Tiempo de reflexionar

Un año se va, otro año comienza y toca hacer el balance de este 2015 al que le quedan muy pocas horas de vida y pensar en lo que se espera de este 2016 que estamos por estrenar.

El año que ya termina comenzó con ilusiones: un proyecto interesante por delante, una casa que hacer nuestra y 365 días para aprender, disfrutar, reír y, en definitiva, vivir. Ha sido un año duro, donde la sangre, el sudor y las lágrimas han corrido y mucho para conseguir dar un gran paso adelante en lo laboral y replantearme muchas cosas en lo personal.

Aparecieron baches en el camino, que me hicieron tropezar, tener que levantarme, volver a caer y sacar fuerzas de donde creía que no tenía para alzarme una vez más y seguir caminando. Los golpes recibidos durante el año, que no han sido poco, sólo han servido para hacerme más fuerte y ser capaz de ver las cosas desde una perspectiva más adulta.

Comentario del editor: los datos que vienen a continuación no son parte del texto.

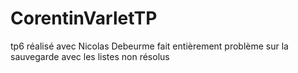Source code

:# CorentinVarletTP

tp6 réalisé avec Nicolas Debeurme
fait entièrement 
problème sur la sauvegarde avec les listes non résolus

He afrontado miedos, decepciones y sobresfuerzos, saliendo airoso en todo momento, y siendo ahora una persona nueva, más madura, o eso creo, y que ha cambiado sus prioridades en esta vida. Ya no me interesa hacer aquello que otros quieren que haga. Tampoco me importa no ser aquél que otros quieren que sea. Cada día soy más yo mismo y, aunque aún queda un largo camino que recorrer, no hubiera sido posible si no hubiera tenido a mi lado a personas que han soportado todo el peso de mi cuerpo cuando creía no poder más.

He perdido mucho en lo que ya llevo andado, pero aquello que ha permanecido o que ha comenzado este año a formar parte de mi vida, se ha vuelto aún más importante. Las lágrimas derramadas, se han secado. Algunas cicatrices aún duelen, pero son heridas cerradas que, sin duda, cuando menos lo espere, serán meras anécdotas que podré contar con una sonrisa en la boca.

Y es que eso es lo que pido para este 2016: sonreír. Quiero deshacerme de aquello que no me aporte alegría, sea lo que sea y sea quién sea. Quiero seguir levantándome por las mañanas y tener a mi lado a esa persona que, todos los días, sin excepción, me hace reír y que da sentido a mi vida. Quiero elegir a aquellos que me hacen pasar buenos ratos, ya que los malos vienen solos, y no hace falta personas que te los traigan, como meros mensajeros de la desdicha.

No será fácil, y no pretendo que lo sea, pero es la actitud con la que espero recibir al nuevo año. Tenemos un lienzo en blanco delante de nosotros, dispuesto a que lo pintemos con los colores que deseemos, y os aseguro que, al menos yo, pienso llenarlo de colores alegres, olvidar los claro-oscuros de este último año y luchar para impedir que nadie intente darle pinceladas negras a estos 366 días que están por llegar.

Os deseo un muy feliz y sonriente 2016.